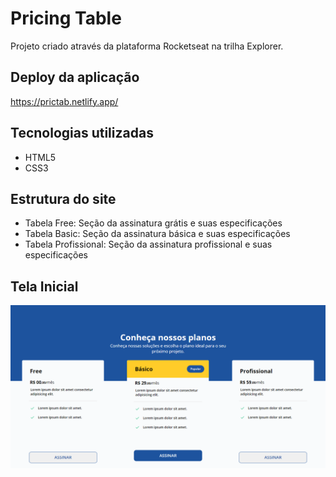 # Pricing Table
Projeto criado através da plataforma Rocketseat na trilha Explorer.
## Deploy da aplicação

https://prictab.netlify.app/

## Tecnologias utilizadas

+ HTML5
+ CSS3

## Estrutura do site

+ Tabela Free: Seção da assinatura grátis e suas especificações
+ Tabela Basic: Seção da assinatura básica e suas especificações
+ Tabela Profissional: Seção da assinatura profissional e suas especificações

## Tela Inicial

<img src=".github/pricing-table.png">
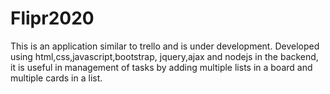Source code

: # Flipr2020
This is an application similar to trello and is under development.
Developed using html,css,javascript,bootstrap, jquery,ajax and nodejs in the backend, it is useful in management of tasks by adding multiple lists in a board and multiple cards in a list.
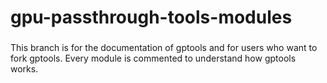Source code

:# gpu-passthrough-tools-modules
###
This branch is for the documentation of gptools and for users who want to fork gptools.
Every module is commented to understand how gptools works.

■ ■ ■ ■ ■ ■ ■

Task objective:
From the line containing "Projeto criado através" down to the line containing "## Tela Inicial" in the material above, reproduce every line exactly, including the two end lines.

Task solution:
Projeto criado através da plataforma Rocketseat na trilha Explorer.
## Deploy da aplicação

https://prictab.netlify.app/

## Tecnologias utilizadas

+ HTML5
+ CSS3

## Estrutura do site

+ Tabela Free: Seção da assinatura grátis e suas especificações
+ Tabela Basic: Seção da assinatura básica e suas especificações
+ Tabela Profissional: Seção da assinatura profissional e suas especificações

## Tela Inicial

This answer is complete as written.